## About this task
When you reach the line containing "- WINC Socket mode project with SAME54" in the records below, set it down exactly, together with every later line through the end, but not the pictures.
***** Data under study
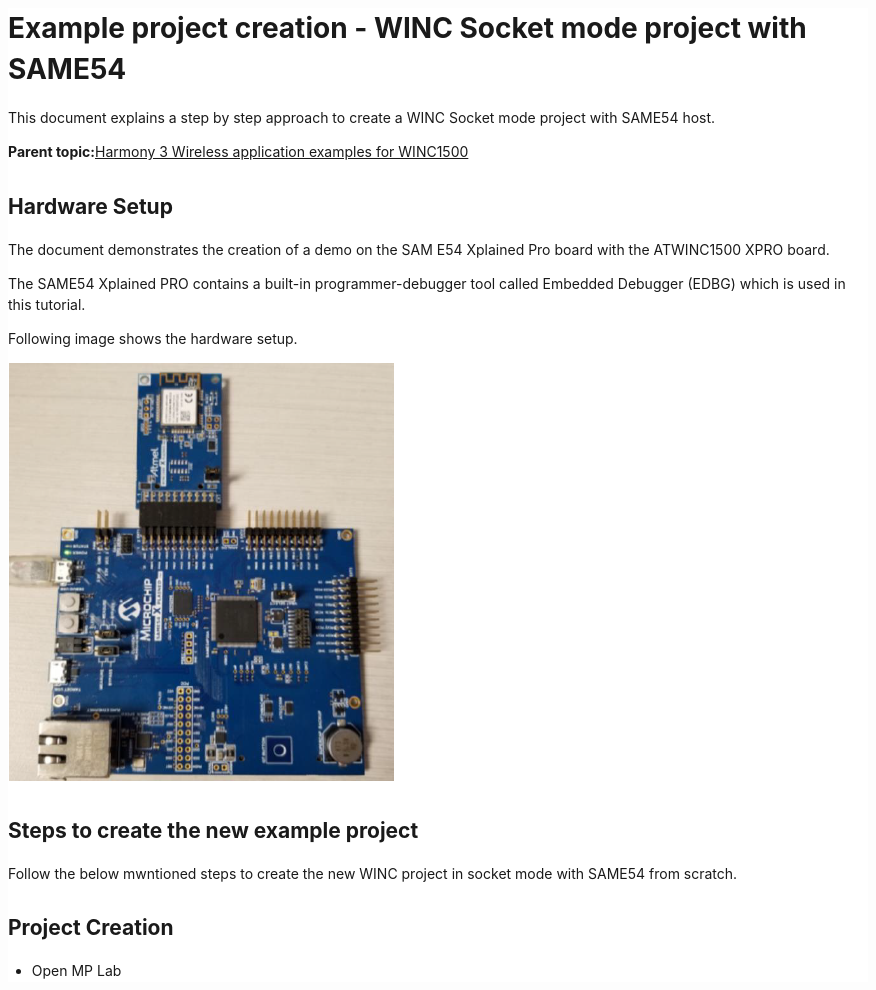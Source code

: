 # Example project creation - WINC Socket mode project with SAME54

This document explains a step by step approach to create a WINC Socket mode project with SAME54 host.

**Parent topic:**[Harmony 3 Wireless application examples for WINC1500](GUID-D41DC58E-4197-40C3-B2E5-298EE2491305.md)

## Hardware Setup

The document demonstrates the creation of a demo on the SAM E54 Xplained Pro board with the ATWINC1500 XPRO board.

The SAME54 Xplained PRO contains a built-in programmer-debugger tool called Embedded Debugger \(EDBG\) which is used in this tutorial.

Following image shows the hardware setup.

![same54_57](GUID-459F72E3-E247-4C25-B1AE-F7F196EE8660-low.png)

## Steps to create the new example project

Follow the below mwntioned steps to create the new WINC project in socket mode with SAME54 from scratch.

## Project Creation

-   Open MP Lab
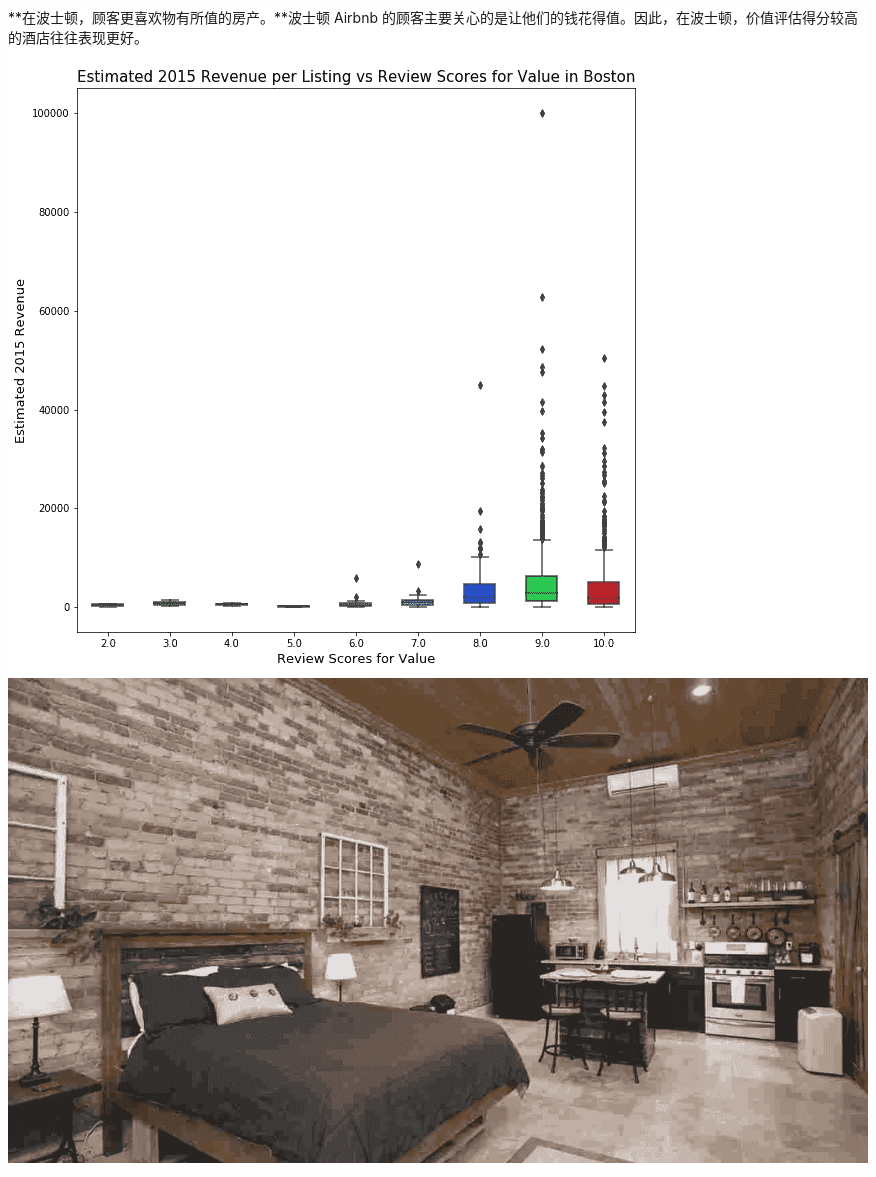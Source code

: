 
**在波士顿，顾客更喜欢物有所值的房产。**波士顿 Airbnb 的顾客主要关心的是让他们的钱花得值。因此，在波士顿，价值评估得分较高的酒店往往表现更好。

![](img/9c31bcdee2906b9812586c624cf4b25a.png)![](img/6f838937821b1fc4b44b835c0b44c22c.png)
**********
## Answer to the problem
: # Example project creation - WINC Socket mode project with SAME54

This document explains a step by step approach to create a WINC Socket mode project with SAME54 host.

**Parent topic:**[Harmony 3 Wireless application examples for WINC1500](GUID-D41DC58E-4197-40C3-B2E5-298EE2491305.md)

## Hardware Setup

The document demonstrates the creation of a demo on the SAM E54 Xplained Pro board with the ATWINC1500 XPRO board.

The SAME54 Xplained PRO contains a built-in programmer-debugger tool called Embedded Debugger \(EDBG\) which is used in this tutorial.

Following image shows the hardware setup.

![same54_57](GUID-459F72E3-E247-4C25-B1AE-F7F196EE8660-low.png)

## Steps to create the new example project

Follow the below mwntioned steps to create the new WINC project in socket mode with SAME54 from scratch.

## Project Creation

-   Open MP Lab
Source code

: 
**在波士顿，顾客更喜欢物有所值的房产。**波士顿 Airbnb 的顾客主要关心的是让他们的钱花得值。因此，在波士顿，价值评估得分较高的酒店往往表现更好。

![](img/9c31bcdee2906b9812586c624cf4b25a.png)![](img/6f838937821b1fc4b44b835c0b44c22c.png)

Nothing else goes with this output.